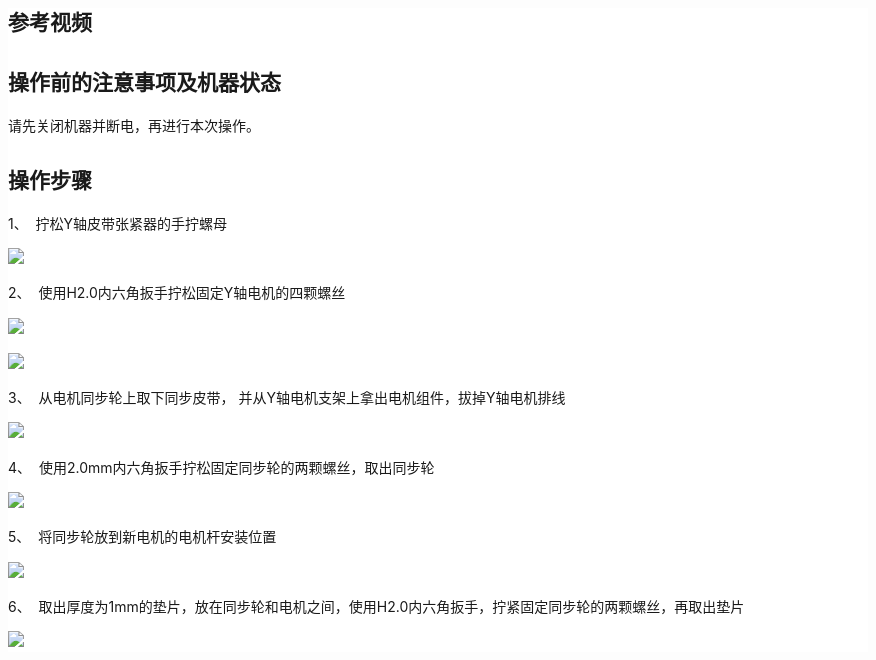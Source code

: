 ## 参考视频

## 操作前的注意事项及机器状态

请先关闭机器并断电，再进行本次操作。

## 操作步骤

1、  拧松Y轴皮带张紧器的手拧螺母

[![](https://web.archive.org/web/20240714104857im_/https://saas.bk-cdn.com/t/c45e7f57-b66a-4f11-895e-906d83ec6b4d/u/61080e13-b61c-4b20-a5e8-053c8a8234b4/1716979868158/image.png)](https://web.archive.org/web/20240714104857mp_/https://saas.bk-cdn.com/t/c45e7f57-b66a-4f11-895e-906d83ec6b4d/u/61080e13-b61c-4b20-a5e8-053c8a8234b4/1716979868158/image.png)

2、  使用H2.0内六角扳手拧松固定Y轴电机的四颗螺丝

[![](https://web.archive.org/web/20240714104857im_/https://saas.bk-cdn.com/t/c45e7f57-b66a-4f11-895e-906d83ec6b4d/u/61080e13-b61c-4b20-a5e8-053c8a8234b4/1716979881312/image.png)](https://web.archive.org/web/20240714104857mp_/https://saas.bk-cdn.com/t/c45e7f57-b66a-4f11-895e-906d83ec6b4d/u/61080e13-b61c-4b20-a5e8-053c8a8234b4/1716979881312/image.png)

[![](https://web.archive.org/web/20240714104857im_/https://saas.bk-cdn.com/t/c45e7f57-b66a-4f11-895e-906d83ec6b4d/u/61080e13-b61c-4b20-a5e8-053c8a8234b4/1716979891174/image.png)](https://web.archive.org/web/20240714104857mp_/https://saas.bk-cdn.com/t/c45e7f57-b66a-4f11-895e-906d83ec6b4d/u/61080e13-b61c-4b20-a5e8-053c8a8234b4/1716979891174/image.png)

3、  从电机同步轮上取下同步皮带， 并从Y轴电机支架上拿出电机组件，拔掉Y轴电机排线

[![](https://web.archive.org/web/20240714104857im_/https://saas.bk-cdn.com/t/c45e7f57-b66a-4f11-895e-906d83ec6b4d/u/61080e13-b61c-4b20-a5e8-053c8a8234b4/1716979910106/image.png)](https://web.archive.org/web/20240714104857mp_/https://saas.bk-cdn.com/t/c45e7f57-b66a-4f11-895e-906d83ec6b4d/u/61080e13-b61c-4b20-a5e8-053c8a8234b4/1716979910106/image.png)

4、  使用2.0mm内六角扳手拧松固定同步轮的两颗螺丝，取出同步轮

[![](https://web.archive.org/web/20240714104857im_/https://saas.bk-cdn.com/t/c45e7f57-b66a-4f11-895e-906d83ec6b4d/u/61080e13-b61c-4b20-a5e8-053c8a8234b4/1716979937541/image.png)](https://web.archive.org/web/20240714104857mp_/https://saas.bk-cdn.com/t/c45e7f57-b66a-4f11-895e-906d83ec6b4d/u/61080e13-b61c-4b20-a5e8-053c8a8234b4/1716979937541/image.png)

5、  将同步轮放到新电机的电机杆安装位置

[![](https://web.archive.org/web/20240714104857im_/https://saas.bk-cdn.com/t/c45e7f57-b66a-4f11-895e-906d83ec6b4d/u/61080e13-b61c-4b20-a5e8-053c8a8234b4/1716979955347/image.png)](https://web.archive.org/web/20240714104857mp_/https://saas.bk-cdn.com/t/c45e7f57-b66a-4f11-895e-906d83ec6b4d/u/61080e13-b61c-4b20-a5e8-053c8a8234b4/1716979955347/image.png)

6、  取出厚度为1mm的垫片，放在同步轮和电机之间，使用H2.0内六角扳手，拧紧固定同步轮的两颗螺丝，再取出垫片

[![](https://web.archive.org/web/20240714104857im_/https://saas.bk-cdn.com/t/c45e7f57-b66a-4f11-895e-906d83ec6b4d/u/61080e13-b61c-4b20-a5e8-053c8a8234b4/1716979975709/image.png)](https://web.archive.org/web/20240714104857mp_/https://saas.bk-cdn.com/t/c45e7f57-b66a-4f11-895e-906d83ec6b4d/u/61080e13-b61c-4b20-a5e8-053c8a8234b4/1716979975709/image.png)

Task prompt ▸ In the listing above, locate the line containing "2、  使用H2.0内六角扳手拧松固定Y轴电机的四颗螺丝" and the line containing "6、  取出厚度为1mm的垫". Extract those two lines and every line between them, exactly as written, and only those.

Answer for the task ▸
2、  使用H2.0内六角扳手拧松固定Y轴电机的四颗螺丝

[![](https://web.archive.org/web/20240714104857im_/https://saas.bk-cdn.com/t/c45e7f57-b66a-4f11-895e-906d83ec6b4d/u/61080e13-b61c-4b20-a5e8-053c8a8234b4/1716979881312/image.png)](https://web.archive.org/web/20240714104857mp_/https://saas.bk-cdn.com/t/c45e7f57-b66a-4f11-895e-906d83ec6b4d/u/61080e13-b61c-4b20-a5e8-053c8a8234b4/1716979881312/image.png)

[![](https://web.archive.org/web/20240714104857im_/https://saas.bk-cdn.com/t/c45e7f57-b66a-4f11-895e-906d83ec6b4d/u/61080e13-b61c-4b20-a5e8-053c8a8234b4/1716979891174/image.png)](https://web.archive.org/web/20240714104857mp_/https://saas.bk-cdn.com/t/c45e7f57-b66a-4f11-895e-906d83ec6b4d/u/61080e13-b61c-4b20-a5e8-053c8a8234b4/1716979891174/image.png)

3、  从电机同步轮上取下同步皮带， 并从Y轴电机支架上拿出电机组件，拔掉Y轴电机排线

[![](https://web.archive.org/web/20240714104857im_/https://saas.bk-cdn.com/t/c45e7f57-b66a-4f11-895e-906d83ec6b4d/u/61080e13-b61c-4b20-a5e8-053c8a8234b4/1716979910106/image.png)](https://web.archive.org/web/20240714104857mp_/https://saas.bk-cdn.com/t/c45e7f57-b66a-4f11-895e-906d83ec6b4d/u/61080e13-b61c-4b20-a5e8-053c8a8234b4/1716979910106/image.png)

4、  使用2.0mm内六角扳手拧松固定同步轮的两颗螺丝，取出同步轮

[![](https://web.archive.org/web/20240714104857im_/https://saas.bk-cdn.com/t/c45e7f57-b66a-4f11-895e-906d83ec6b4d/u/61080e13-b61c-4b20-a5e8-053c8a8234b4/1716979937541/image.png)](https://web.archive.org/web/20240714104857mp_/https://saas.bk-cdn.com/t/c45e7f57-b66a-4f11-895e-906d83ec6b4d/u/61080e13-b61c-4b20-a5e8-053c8a8234b4/1716979937541/image.png)

5、  将同步轮放到新电机的电机杆安装位置

[![](https://web.archive.org/web/20240714104857im_/https://saas.bk-cdn.com/t/c45e7f57-b66a-4f11-895e-906d83ec6b4d/u/61080e13-b61c-4b20-a5e8-053c8a8234b4/1716979955347/image.png)](https://web.archive.org/web/20240714104857mp_/https://saas.bk-cdn.com/t/c45e7f57-b66a-4f11-895e-906d83ec6b4d/u/61080e13-b61c-4b20-a5e8-053c8a8234b4/1716979955347/image.png)

6、  取出厚度为1mm的垫片，放在同步轮和电机之间，使用H2.0内六角扳手，拧紧固定同步轮的两颗螺丝，再取出垫片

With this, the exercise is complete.